**How to complete this task:** What is needed is an exact copy of every entry below.
== Material for this task ==
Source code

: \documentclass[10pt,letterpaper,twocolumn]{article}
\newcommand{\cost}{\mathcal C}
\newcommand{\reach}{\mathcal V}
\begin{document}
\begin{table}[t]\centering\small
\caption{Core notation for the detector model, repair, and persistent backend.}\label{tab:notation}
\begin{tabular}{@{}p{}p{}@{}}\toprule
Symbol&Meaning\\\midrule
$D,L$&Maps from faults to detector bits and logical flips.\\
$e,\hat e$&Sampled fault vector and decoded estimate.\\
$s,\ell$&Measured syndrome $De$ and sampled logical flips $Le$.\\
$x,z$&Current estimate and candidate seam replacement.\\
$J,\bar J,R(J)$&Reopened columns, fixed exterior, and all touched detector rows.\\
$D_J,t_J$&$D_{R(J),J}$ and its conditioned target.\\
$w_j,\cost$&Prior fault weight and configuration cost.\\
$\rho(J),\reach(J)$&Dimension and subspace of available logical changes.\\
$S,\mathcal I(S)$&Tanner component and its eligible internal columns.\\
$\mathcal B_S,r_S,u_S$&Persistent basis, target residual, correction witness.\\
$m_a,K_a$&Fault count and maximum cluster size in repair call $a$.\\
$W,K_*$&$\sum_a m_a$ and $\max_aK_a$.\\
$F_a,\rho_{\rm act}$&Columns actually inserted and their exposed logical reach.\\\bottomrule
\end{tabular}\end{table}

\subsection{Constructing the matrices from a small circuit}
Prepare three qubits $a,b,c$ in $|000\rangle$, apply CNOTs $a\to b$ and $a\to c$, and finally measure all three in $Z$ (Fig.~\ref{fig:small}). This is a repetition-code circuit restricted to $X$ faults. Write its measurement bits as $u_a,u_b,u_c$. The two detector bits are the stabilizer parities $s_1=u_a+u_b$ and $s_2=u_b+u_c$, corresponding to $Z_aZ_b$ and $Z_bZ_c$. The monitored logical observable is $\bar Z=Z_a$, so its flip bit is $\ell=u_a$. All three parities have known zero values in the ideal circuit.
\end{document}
===
**Solution to this exercise:**
Source code

: \documentclass[10pt,letterpaper,twocolumn]{article}
\newcommand{\cost}{\mathcal C}
\newcommand{\reach}{\mathcal V}
\begin{document}
\begin{table}[t]\centering\small
\caption{Core notation for the detector model, repair, and persistent backend.}\label{tab:notation}
\begin{tabular}{@{}p{}p{}@{}}\toprule
Symbol&Meaning\\\midrule
$D,L$&Maps from faults to detector bits and logical flips.\\
$e,\hat e$&Sampled fault vector and decoded estimate.\\
$s,\ell$&Measured syndrome $De$ and sampled logical flips $Le$.\\
$x,z$&Current estimate and candidate seam replacement.\\
$J,\bar J,R(J)$&Reopened columns, fixed exterior, and all touched detector rows.\\
$D_J,t_J$&$D_{R(J),J}$ and its conditioned target.\\
$w_j,\cost$&Prior fault weight and configuration cost.\\
$\rho(J),\reach(J)$&Dimension and subspace of available logical changes.\\
$S,\mathcal I(S)$&Tanner component and its eligible internal columns.\\
$\mathcal B_S,r_S,u_S$&Persistent basis, target residual, correction witness.\\
$m_a,K_a$&Fault count and maximum cluster size in repair call $a$.\\
$W,K_*$&$\sum_a m_a$ and $\max_aK_a$.\\
$F_a,\rho_{\rm act}$&Columns actually inserted and their exposed logical reach.\\\bottomrule
\end{tabular}\end{table}

\subsection{Constructing the matrices from a small circuit}
Prepare three qubits $a,b,c$ in $|000\rangle$, apply CNOTs $a\to b$ and $a\to c$, and finally measure all three in $Z$ (Fig.~\ref{fig:small}). This is a repetition-code circuit restricted to $X$ faults. Write its measurement bits as $u_a,u_b,u_c$. The two detector bits are the stabilizer parities $s_1=u_a+u_b$ and $s_2=u_b+u_c$, corresponding to $Z_aZ_b$ and $Z_bZ_c$. The monitored logical observable is $\bar Z=Z_a$, so its flip bit is $\ell=u_a$. All three parities have known zero values in the ideal circuit.
\end{document}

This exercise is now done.